My first goal is to draw the plot for this function.我的第一个目标是为这个函数画图。 However, there is always an error here.但是,这里总是有错误。 When I use "curve" function,当我使用“曲线”功能时,
curve(eq(x))
it will appear an error message:会出现错误信息:
Error in curve(eq(x)) : 'expr'
In addition: Warning message:
In -Ln.M_Return[, 1]/x :
longer object length is not a multiple of shorter object length
I have tried some other methods, like plot() and xyplot(), but nothing changed.我尝试了其他一些方法,例如 plot() 和 xyplot(),但没有任何改变。

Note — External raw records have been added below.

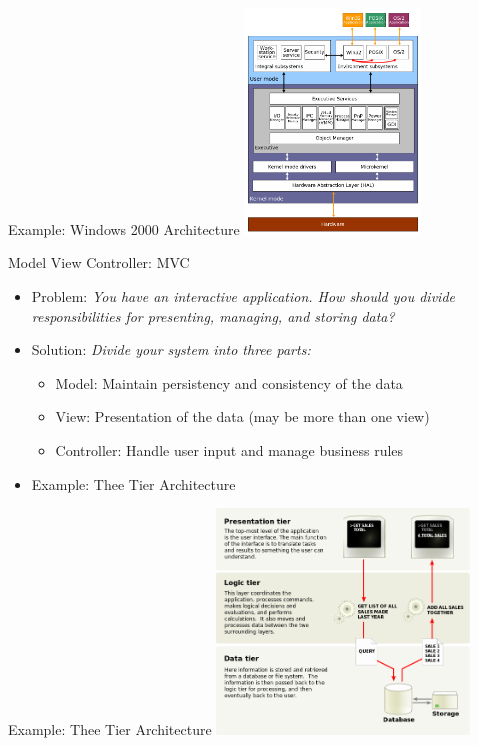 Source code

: \documentclass[10pt,t,a4paper]{beamer}
\begin{document}
\begin{frame}[label={sec:orgheadline4}]{Example: Windows 2000 Architecture}
\includegraphics[height=6cm]{./IWindows_2000_architecture.png}
\end{frame}
\begin{frame}[label={sec:orgheadline5}]{Model View Controller: MVC}
\begin{itemize}
\item Problem: \emph{You have an interactive application. How should you divide responsibilities for \alert{presenting}, \alert{managing}, and \alert{storing} data?}
\item Solution: \emph{Divide your system into three parts:}
\begin{itemize}
\item \alert{Model}: Maintain persistency and consistency of the data
\item \alert{View}: Presentation of the data (may be more than one view)
\item \alert{Controller}: Handle user input and manage business rules
\end{itemize}
\item Example: Thee Tier Architecture
\end{itemize}
\end{frame}
\begin{frame}[label={sec:orgheadline6}]{Example: Thee Tier Architecture}
\includegraphics[height=6cm]{./IThreeTierArchitecture.png}
\end{frame}
\end{document}

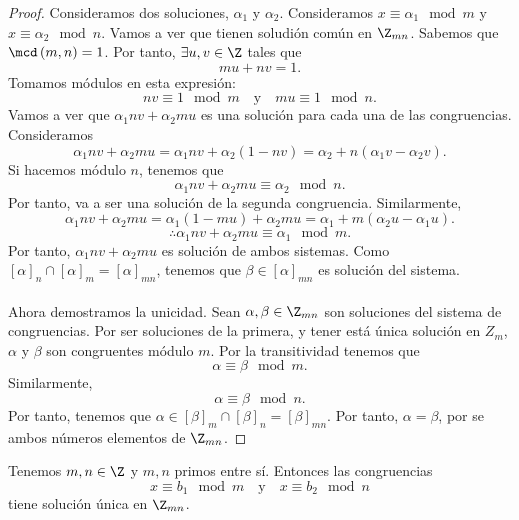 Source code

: \begin{proof}
Consideramos dos soluciones, $\displaystyle \alpha_{1} $ y $\displaystyle \alpha_{2} $. Consideramos $\displaystyle x \equiv \alpha_{1} \mod m $ y $\displaystyle x \equiv \alpha_{2} \mod n $. Vamos a ver que tienen soludión común en $\displaystyle \Z_{mn} $. Sabemos que $\displaystyle \mcd\left(m,n\right) = 1 $. Por tanto, $\displaystyle \exists u,v \in \Z $ tales que 
\[mu + nv = 1 .\]
Tomamos módulos en esta expresión:
\[nv \equiv 1 \mod m \quad \text{y} \quad mu \equiv 1 \mod n .\]
Vamos a ver que $\displaystyle \alpha_{1}nv + \alpha_{2}mu $ es una solución para cada una de las congruencias. Consideramos 
\[\alpha_{1}nv + \alpha_{2}mu = \alpha_{1}nv + \alpha_{2}\left(1-nv\right) = \alpha_{2} + n\left(\alpha_{1}v-\alpha_{2}v\right) .\]
Si hacemos módulo $\displaystyle n $, tenemos que
\[\alpha_{1}nv + \alpha_{2}mu \equiv \alpha_{2} \mod n .\]
Por tanto, va a ser una solución de la segunda congruencia. Similarmente, 
\[\alpha_{1}nv + \alpha_{2}mu = \alpha_{1}\left(1-mu\right)+\alpha_{2}mu = \alpha_{1}+m\left(\alpha_{2}u-\alpha_{1}u\right) .\]
\[\therefore \alpha_{1}nv + \alpha_{2}mu \equiv \alpha_{1} \mod m .\]
Por tanto, $\displaystyle \alpha_{1}nv + \alpha_{2}mu $ es solución de ambos sistemas. Como $\displaystyle \left[\alpha \right] _{n} \cap \left[\alpha \right] _{m} = \left[\alpha \right] _{mn} $, tenemos que $\displaystyle \beta \in \left[\alpha \right] _{mn} $ es solución del sistema. \\ \\
Ahora demostramos la unicidad. Sean $\displaystyle \alpha, \beta \in \Z_{mn} $ son soluciones del sistema de congruencias. Por ser soluciones de la primera, y tener está única solución en $\displaystyle Z_{m} $, $\displaystyle \alpha  $ y $\displaystyle \beta  $ son congruentes módulo $\displaystyle m $. Por la transitividad tenemos que 
\[\alpha \equiv \beta \mod m .\]
Similarmente, 
\[\alpha \equiv \beta \mod n .\]
Por tanto, tenemos que $\displaystyle \alpha \in \left[\beta \right] _{m}\cap\left[\beta \right] _{n} = \left[\beta \right] _{mn} $. Por tanto, $\displaystyle \alpha = \beta  $, por se ambos números elementos de $\displaystyle \Z_{mn} $.
\end{proof}

\begin{fcolorary}[]
\normalfont Tenemos $\displaystyle m,n \in \Z $ y $\displaystyle m,n $ primos entre sí. Entonces las congruencias
\[x \equiv b_{1} \mod m \quad \text{y} \quad x \equiv b_{2} \mod n \]
tiene solución única en $\displaystyle \Z_{mn} $.
\end{fcolorary}

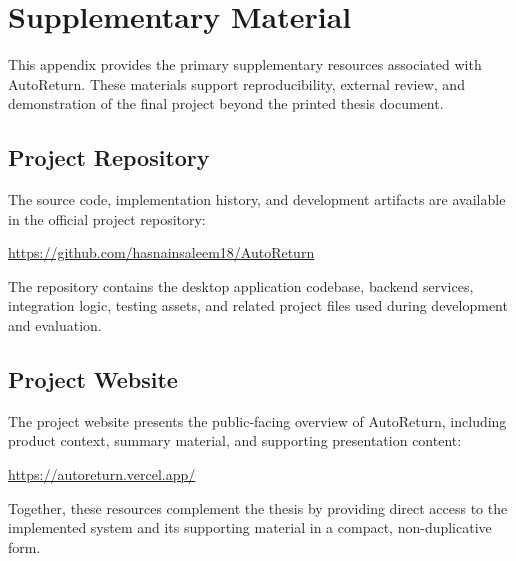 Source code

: \chapter{Supplementary Material}
\label{app:supplementary_material}

This appendix provides the primary supplementary resources associated with AutoReturn. These materials support reproducibility, external review, and demonstration of the final project beyond the printed thesis document.

\section{Project Repository}
The source code, implementation history, and development artifacts are available in the official project repository:

\noindent
\url{https://github.com/hasnainsaleem18/AutoReturn}

The repository contains the desktop application codebase, backend services, integration logic, testing assets, and related project files used during development and evaluation.

\section{Project Website}
The project website presents the public-facing overview of AutoReturn, including product context, summary material, and supporting presentation content:

\noindent
\url{https://autoreturn.vercel.app/}

Together, these resources complement the thesis by providing direct access to the implemented system and its supporting material in a compact, non-duplicative form.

My main purpose is actually using bisection method to find the root of the function, which is the formula of Aumann-Serrano riskiness index.我的主要目的实际上是使用二分法求函数的根,也就是 Aumann-Serrano 风险指数的公式。 Thus, I choose to draw the plot first and approximate the location of the root.因此,我选择先绘制图并近似根的位置。 Then I will use some codes of bisection to find the root.然后我将使用一些二分代码来找到根。 Thanks for reading my question patiently!感谢您耐心阅读我的问题!
Without having your Ln.M_Return
, I created some random data.没有你的Ln.M_Return
,我创建了一些随机数据。 You should Vectorize
your equation in the curve
function like this:你应该像这样在curve
函数中向Vectorize
你的方程:
Ln.M_Return <- runif(168,0,10)
Ln.M_Return <- as.data.frame(Ln.M_Return)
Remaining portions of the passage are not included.